Jhaveri believes it is vital that the United States implement a national comprehensive screening program to raise awareness and enable access to lung cancer screening programs. As part of this, she adds, insurance companies must encourage screening by making these procedures free annually.
Challenges in Asia
The incidence and mortality of lung cancer are highest in Asia, compared with Europe and the United States, with the incidence and mortality rates being 34.4 and 28.1 per 100,000, respectively, in East Asia. Asian countries face several challenges in implementing LDCT screening, such as economic limitations, lack of early detection efforts, and lack of specific government programs.
A recent study, “Lung Cancer Screening in Asia: An Expert Consensus Report,” examined the challenges that countries in Asia face in getting people screened. Pan-Chyr Yang, MD, PhD, chair professor in the department of internal medicine at National Taiwan University Hospital, who served as lead author of the study, says awareness that screening can help detect lung cancer in an early curable stage in high-risk populations is most important to increase participation.
“Awareness of disease risk and severity, as well as the risk and benefit of LDCT for lung cancer early detection, are the keys,” he says. “Asia has the highest lung cancer disease burden in the world—60% of lung cancer incidence and 62% of lung cancer mortalities occur in Asia.
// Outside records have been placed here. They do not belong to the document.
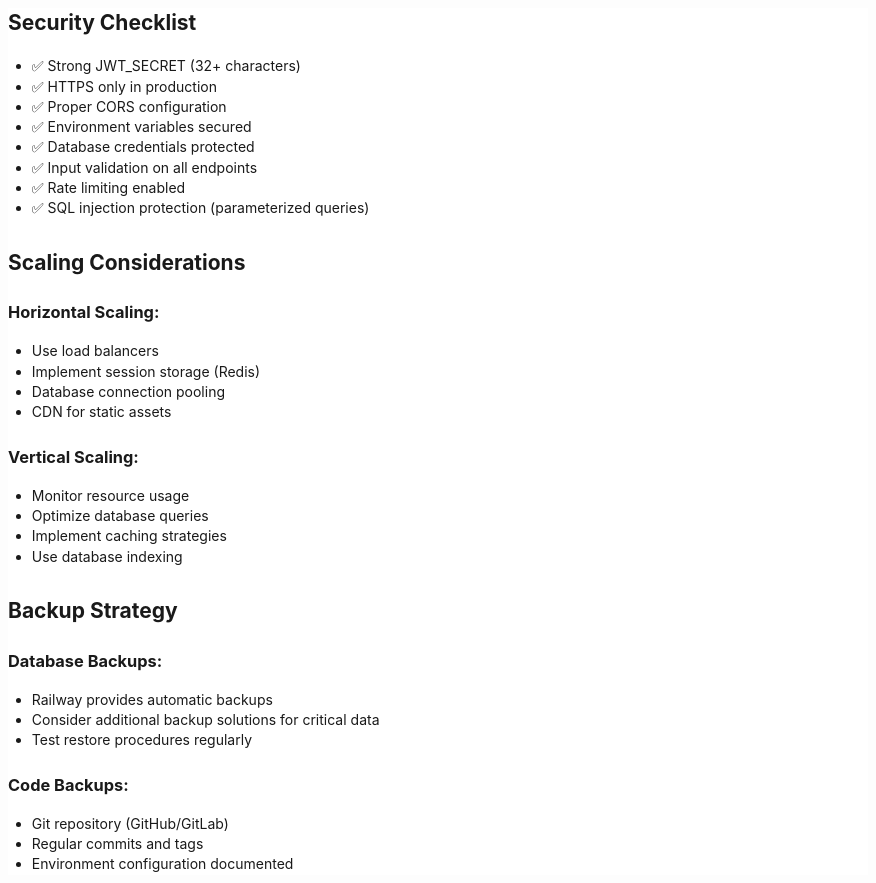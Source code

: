 ## Security Checklist

- ✅ Strong JWT_SECRET (32+ characters)
- ✅ HTTPS only in production
- ✅ Proper CORS configuration
- ✅ Environment variables secured
- ✅ Database credentials protected
- ✅ Input validation on all endpoints
- ✅ Rate limiting enabled
- ✅ SQL injection protection (parameterized queries)

## Scaling Considerations

### Horizontal Scaling:
- Use load balancers
- Implement session storage (Redis)
- Database connection pooling
- CDN for static assets

### Vertical Scaling:
- Monitor resource usage
- Optimize database queries
- Implement caching strategies
- Use database indexing

## Backup Strategy

### Database Backups:
- Railway provides automatic backups
- Consider additional backup solutions for critical data
- Test restore procedures regularly

### Code Backups:
- Git repository (GitHub/GitLab)
- Regular commits and tags
- Environment configuration documented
If we want to improve lung cancer survival, we need to expand the screening eligibility to include nonsmokers with risk factors and not just focus on heavy smokers.”
What Is the Answer?
If, as the Oslo study suggests, LDCT screening isn’t the answer, the big question is, “What is?”
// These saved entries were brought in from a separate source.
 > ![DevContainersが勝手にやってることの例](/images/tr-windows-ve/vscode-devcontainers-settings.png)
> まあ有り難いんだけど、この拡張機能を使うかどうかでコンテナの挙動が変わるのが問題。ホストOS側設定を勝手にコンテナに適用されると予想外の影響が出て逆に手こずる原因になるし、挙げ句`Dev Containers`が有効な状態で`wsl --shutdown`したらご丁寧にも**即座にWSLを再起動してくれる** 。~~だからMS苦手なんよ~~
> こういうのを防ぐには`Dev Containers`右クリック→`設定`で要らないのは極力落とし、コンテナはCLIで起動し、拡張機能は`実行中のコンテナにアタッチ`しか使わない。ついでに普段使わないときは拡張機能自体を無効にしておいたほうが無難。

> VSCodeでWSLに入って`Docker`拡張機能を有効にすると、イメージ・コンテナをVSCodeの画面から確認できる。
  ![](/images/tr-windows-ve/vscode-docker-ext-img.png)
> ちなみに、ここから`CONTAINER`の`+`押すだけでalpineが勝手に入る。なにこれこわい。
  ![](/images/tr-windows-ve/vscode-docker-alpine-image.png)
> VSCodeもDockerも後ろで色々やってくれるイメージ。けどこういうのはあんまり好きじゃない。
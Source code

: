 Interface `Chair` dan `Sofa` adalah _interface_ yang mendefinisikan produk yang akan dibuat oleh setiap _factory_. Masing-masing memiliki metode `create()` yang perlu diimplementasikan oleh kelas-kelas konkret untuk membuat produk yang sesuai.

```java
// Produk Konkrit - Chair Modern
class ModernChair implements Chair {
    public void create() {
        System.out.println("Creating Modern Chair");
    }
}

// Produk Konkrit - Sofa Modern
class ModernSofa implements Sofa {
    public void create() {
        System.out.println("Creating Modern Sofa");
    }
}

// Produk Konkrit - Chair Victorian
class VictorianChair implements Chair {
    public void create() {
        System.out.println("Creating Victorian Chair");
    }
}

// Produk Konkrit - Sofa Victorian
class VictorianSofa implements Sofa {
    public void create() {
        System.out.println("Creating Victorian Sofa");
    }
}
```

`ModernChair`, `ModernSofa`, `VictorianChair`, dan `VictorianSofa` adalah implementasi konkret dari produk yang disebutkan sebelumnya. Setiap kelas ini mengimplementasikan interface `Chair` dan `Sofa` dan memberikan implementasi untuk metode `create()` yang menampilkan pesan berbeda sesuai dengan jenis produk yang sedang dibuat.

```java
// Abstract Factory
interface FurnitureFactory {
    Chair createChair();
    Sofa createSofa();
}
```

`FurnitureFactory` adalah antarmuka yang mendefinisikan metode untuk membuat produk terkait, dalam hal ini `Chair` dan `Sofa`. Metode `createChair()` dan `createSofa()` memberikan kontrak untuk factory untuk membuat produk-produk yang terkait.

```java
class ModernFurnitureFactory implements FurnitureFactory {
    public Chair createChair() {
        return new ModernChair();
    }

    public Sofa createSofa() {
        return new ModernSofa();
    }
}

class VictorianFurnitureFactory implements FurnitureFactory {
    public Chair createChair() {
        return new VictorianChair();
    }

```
“Biomarkers, lung cancer prediction models for smokers and nonsmokers at risk, and AI radiomics may be helpful,” Bretthauer says.
Ostrin believes that LDCT needs to be a part of the answer, in conjunction with a comprehensive care setting that includes tobacco cessation, other cancer screening, and addressing comorbidities that could be discovered in screening, such as cardiovascular disease.
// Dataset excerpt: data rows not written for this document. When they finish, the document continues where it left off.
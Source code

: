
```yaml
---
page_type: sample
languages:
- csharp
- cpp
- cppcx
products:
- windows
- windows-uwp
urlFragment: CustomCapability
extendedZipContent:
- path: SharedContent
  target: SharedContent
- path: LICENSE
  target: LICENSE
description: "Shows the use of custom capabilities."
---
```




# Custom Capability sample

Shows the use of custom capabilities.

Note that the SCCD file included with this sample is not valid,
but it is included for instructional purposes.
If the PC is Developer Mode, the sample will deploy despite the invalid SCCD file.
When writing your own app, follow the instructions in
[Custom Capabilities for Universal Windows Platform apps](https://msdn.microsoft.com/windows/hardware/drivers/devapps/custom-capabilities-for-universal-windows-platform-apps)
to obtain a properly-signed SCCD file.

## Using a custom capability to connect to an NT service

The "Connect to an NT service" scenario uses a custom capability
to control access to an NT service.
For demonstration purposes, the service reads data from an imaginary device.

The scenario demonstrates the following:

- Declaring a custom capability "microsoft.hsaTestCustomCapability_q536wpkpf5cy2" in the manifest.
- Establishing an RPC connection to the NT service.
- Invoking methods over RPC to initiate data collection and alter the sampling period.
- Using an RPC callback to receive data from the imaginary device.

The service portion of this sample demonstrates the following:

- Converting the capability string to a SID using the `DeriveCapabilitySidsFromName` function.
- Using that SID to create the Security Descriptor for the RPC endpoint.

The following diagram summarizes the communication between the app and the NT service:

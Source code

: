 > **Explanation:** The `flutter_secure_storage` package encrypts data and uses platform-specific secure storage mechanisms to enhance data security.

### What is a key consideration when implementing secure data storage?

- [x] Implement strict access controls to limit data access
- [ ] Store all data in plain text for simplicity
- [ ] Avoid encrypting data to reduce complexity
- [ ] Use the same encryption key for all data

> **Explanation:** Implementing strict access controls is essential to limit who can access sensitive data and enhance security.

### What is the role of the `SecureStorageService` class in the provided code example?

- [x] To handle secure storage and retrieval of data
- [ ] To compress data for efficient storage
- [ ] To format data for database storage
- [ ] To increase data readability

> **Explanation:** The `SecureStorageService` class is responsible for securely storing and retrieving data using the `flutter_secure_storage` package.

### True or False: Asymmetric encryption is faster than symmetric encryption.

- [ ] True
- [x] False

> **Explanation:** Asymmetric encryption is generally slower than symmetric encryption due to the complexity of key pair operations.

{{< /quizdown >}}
“I do think that there are improvements to be made with improving the personalization of care—including things like better risk calculators, blood biomarker tests that can improve clinical risk calculations, and multiple-cancer early detection tests,” he says. “But it took the most expensive trial of all time— NLST—to demonstrate the benefit of lung cancer screening, and I don’t think that we will find something that outperforms CTs in the near term. This is especially true because CTs are getting cheaper.”
He notes that at the World Congress on Lung Cancer, Chinese and Korean researchers estimated that LDCT was costing $30 to $100 out of pocket for patients in those countries, and he finds it hard to envision another test that will provide as much information at such a low cost.
An intriguing future direction, Ostrin says, will be expanding the scope of lung cancer screening to include a focus on other CT findings. For example, in England, they are billing lung cancer screening as a “chest health scan” and are including formal assessment of coronary artery calcifications.
“So perhaps that may increase the perceived value of these scans for the patient,” he says. “We would like to also consider that something like a blood biomarker, which may be able to give a patient and provider more personalized and precise information on the particular benefit for that patient of lung cancer screening, would improve participation. We may also, in the future, use more precise risk models and a blood biomarker to identify those at risk who are currently not eligible, for instance, light and never smokers.”
— Keith Loria is a freelance writer based in Oakton, Virginia. He is a frequent contributor to Radiology Today.